We are a little over a month away from the UN's big confab on climate change known as COP 30, or the 30th Conference of the Parties to the UN Framework Convention on Climate Change. Brevity is not the UN's strong suit. Prior to that event, you will hear all sorts of drivel claiming that the "world will end in 10 years unless we do something now!" Naturally, that something is always to stop using fossil fuels.
The use of fossil fuels such as coal, oil and natural gas necessarily produces carbon dioxide (CO2) and methane (CH4). Thus, burning fossil fuels is a very grave sin according to the climate alarmists. But, "very important people" such as Leonardo DiCaprio and John Kerry will fly to Brazil in their private jets to lend a hand to the COP 30 proceedings, thus adding yet more CO2 and CH4 to the atmosphere. While there, they will dine on sumptuous meals while back home, we can barely afford hamburger.
Note, that I do not begrudge these people their private planes. I would own one of I had a need for it. The problem is not that these people fly all over in private jets, but that they do so while lecturing the rest of us who use automobiles to get to work every day that we should give up our cars and drive horses and buggies or just walk.
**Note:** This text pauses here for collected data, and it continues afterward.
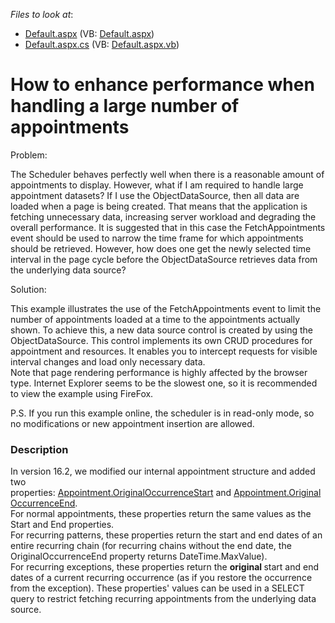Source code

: <!-- default file list -->
*Files to look at*:

* [Default.aspx](./CS/Default.aspx) (VB: [Default.aspx](./VB/Default.aspx))
* [Default.aspx.cs](./CS/Default.aspx.cs) (VB: [Default.aspx.vb](./VB/Default.aspx.vb))
<!-- default file list end -->
# How to enhance performance when handling a large number of appointments


<p>Problem:</p><p>The Scheduler behaves perfectly well when there is a reasonable amount of appointments to display. However, what if I am required to handle large appointment datasets? If I use the ObjectDataSource, then all data are loaded when a page is being created. That means that the application is fetching unnecessary data, increasing server workload and degrading the overall performance. It is suggested that in this case the FetchAppointments event should be used to narrow the time frame for which appointments should be retrieved. However, how does one get the newly selected time interval in the page cycle before the ObjectDataSource retrieves data from the underlying data source?</p><p>Solution:</p><p>This example illustrates the use of the FetchAppointments event to limit the number of appointments loaded at a time to the appointments actually shown. To achieve this, a new data source control is created by using the ObjectDataSource. This control implements its own CRUD procedures for appointment and resources. It enables you to intercept requests for visible interval changes and load only necessary data.<br />
Note that page rendering performance is highly affected by the browser type. Internet Explorer seems to be the slowest one, so it is recommended to view the example using FireFox.</p><p>P.S. If you run this example online, the scheduler is in read-only mode, so no modifications or new appointment insertion are allowed.</p>


<h3>Description</h3>

In version 16.2, we&nbsp;modified our internal appointment structure and added two properties:&nbsp;<a href="https://documentation.devexpress.com/CoreLibraries/DevExpressXtraSchedulerAppointment_OriginalOccurrenceStarttopic.aspx">Appointment.OriginalOccurrenceStart</a>&nbsp;and&nbsp;<a href="https://documentation.devexpress.com/CoreLibraries/DevExpressXtraSchedulerAppointment_OriginalOccurrenceEndtopic.aspx">Appointment.OriginalOccurrenceEnd</a>.<br>For&nbsp;normal appointments, these properties return the same values as the Start and End properties.<br>For recurring patterns, these properties return the start and end dates of an entire recurring chain (for recurring chains without the end date, the OriginalOccurrenceEnd property returns DateTime.MaxValue).<br>For recurring exceptions, these properties return&nbsp;the&nbsp;<strong>original&nbsp;</strong>start and end dates&nbsp;of a current recurring&nbsp;occurrence&nbsp;(as if you restore the occurrence from the exception). These properties' values can be used in a SELECT query to restrict fetching recurring appointments from the underlying data source.

<br/>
Anticipating the onslaught of climate alarmism, Douglas J. Cotton has a post at the American Thinker entitled Why climate models fail. They fail, in that they cannot replicate past climates, because their premises are flawed. Cotton is not, as you may have guessed, a climate "scientist" but instead views the climate problem through a physicist lens understands a field called thermodynamics.
Mainstream climatology models are fundamentally flawed because they ignore a now established physical reality: gravity — not radiative forcing — governs the temperature gradient in the troposphere. This gradient arises from gravity’s direct influence on individual air molecules, slowing those with upward velocity components and accelerating those moving downward. The result is a vertical stratification of molecular kinetic energy — what we measure as temperature.
To visualize this, consider a sealed vertical cylinder, initially devoid of air. Introduce air molecules through a central aperture. Those that ascend lose kinetic energy (cool), while those that descend gain it (warm). This produces a stable temperature gradient — an equilibrium state of maximum entropy — where the sum of kinetic and gravitational potential energy remains constant with altitude. There are no unbalanced energy potentials; the system is in what we physicists call thermodynamic equilibrium (not to be confused with thermal equilibrium).
Thus, what drives the surface temperature of the earth is not a gas that represents 0,04% of the atmosphere, but the Sun itself. Try as we might, there is nothing we can do to change the Sun.